→ **Task requirements**: Skip the pictures. Give all the data again exactly.

→ **Provided records**:
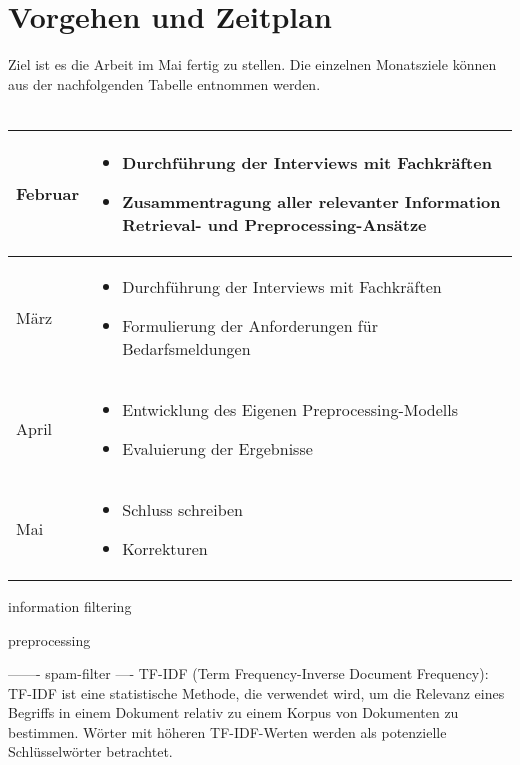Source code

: \documentclass[a4paper,12pt]{scrreprt}
\newcommand{\hiddenchapter}[1]{
	\chapter*{{#1}}
}
\begin{document}
\hiddenchapter{Vorgehen und Zeitplan}
Ziel ist es die Arbeit im Mai fertig zu stellen. Die einzelnen Monatsziele können aus der nachfolgenden Tabelle entnommen werden. \\ \\
\begin{tabularx}{1\textwidth} { 
		| >{\raggedright\arraybackslash}X 
		| >{\raggedright\arraybackslash}X | }
	\hline
	Februar
	& \begin{itemize}
		\item Durchführung der Interviews mit Fachkräften
		\item Zusammentragung aller relevanter Information Retrieval- und Preprocessing-Ansätze 
	\end{itemize}\\
	\hline
	März
	& \begin{itemize}
		\item Durchführung der Interviews mit Fachkräften
		\item Formulierung der Anforderungen für Bedarfsmeldungen
	\end{itemize}\\
	\hline
	April
	& \begin{itemize}
		\item Entwicklung des Eigenen Preprocessing-Modells
		\item Evaluierung der Ergebnisse
	\end{itemize}\\
	\hline
	Mai
	& \begin{itemize}
		\item Schluss schreiben
		\item Korrekturen
	\end{itemize}\\
	\hline
\end{tabularx}
\newpage

\renewcommand\contentsname{Aufbau der Arbeit}
\tableofcontents

\cite{kobayashi2000information}

\cite{singhal2001modern}

\cite{croft2000combining}

\cite{horesh2016information}

\cite{belkin1992information}

information filtering
\cite{lanquillon2001enhancing}

preprocessing
\cite{alasadi2017review}

-------
spam-filter
\cite{shafi2017review}
\cite{khorsi2007overview}
\cite{tretyakov2004machine}
----
TF-IDF (Term Frequency-Inverse Document Frequency): TF-IDF ist eine statistische Methode, die verwendet wird, um die Relevanz eines Begriffs in einem Dokument relativ zu einem Korpus von Dokumenten zu bestimmen. Wörter mit höheren TF-IDF-Werten werden als potenzielle Schlüsselwörter betrachtet.
\cite{bafna2016document}
\cite{ramos2003using}
\end{document}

→ **The completed task**:
Source code

: \documentclass[a4paper,12pt]{scrreprt}
\newcommand{\hiddenchapter}[1]{
	\chapter*{{#1}}
}
\begin{document}
\hiddenchapter{Vorgehen und Zeitplan}
Ziel ist es die Arbeit im Mai fertig zu stellen. Die einzelnen Monatsziele können aus der nachfolgenden Tabelle entnommen werden. \\ \\
\begin{tabularx}{1\textwidth} { 
		| >{\raggedright\arraybackslash}X 
		| >{\raggedright\arraybackslash}X | }
	\hline
	Februar
	& \begin{itemize}
		\item Durchführung der Interviews mit Fachkräften
		\item Zusammentragung aller relevanter Information Retrieval- und Preprocessing-Ansätze 
	\end{itemize}\\
	\hline
	März
	& \begin{itemize}
		\item Durchführung der Interviews mit Fachkräften
		\item Formulierung der Anforderungen für Bedarfsmeldungen
	\end{itemize}\\
	\hline
	April
	& \begin{itemize}
		\item Entwicklung des Eigenen Preprocessing-Modells
		\item Evaluierung der Ergebnisse
	\end{itemize}\\
	\hline
	Mai
	& \begin{itemize}
		\item Schluss schreiben
		\item Korrekturen
	\end{itemize}\\
	\hline
\end{tabularx}
\newpage

\renewcommand\contentsname{Aufbau der Arbeit}
\tableofcontents

\cite{kobayashi2000information}

\cite{singhal2001modern}

\cite{croft2000combining}

\cite{horesh2016information}

\cite{belkin1992information}

information filtering
\cite{lanquillon2001enhancing}

preprocessing
\cite{alasadi2017review}

-------
spam-filter
\cite{shafi2017review}
\cite{khorsi2007overview}
\cite{tretyakov2004machine}
----
TF-IDF (Term Frequency-Inverse Document Frequency): TF-IDF ist eine statistische Methode, die verwendet wird, um die Relevanz eines Begriffs in einem Dokument relativ zu einem Korpus von Dokumenten zu bestimmen. Wörter mit höheren TF-IDF-Werten werden als potenzielle Schlüsselwörter betrachtet.
\cite{bafna2016document}
\cite{ramos2003using}
\end{document}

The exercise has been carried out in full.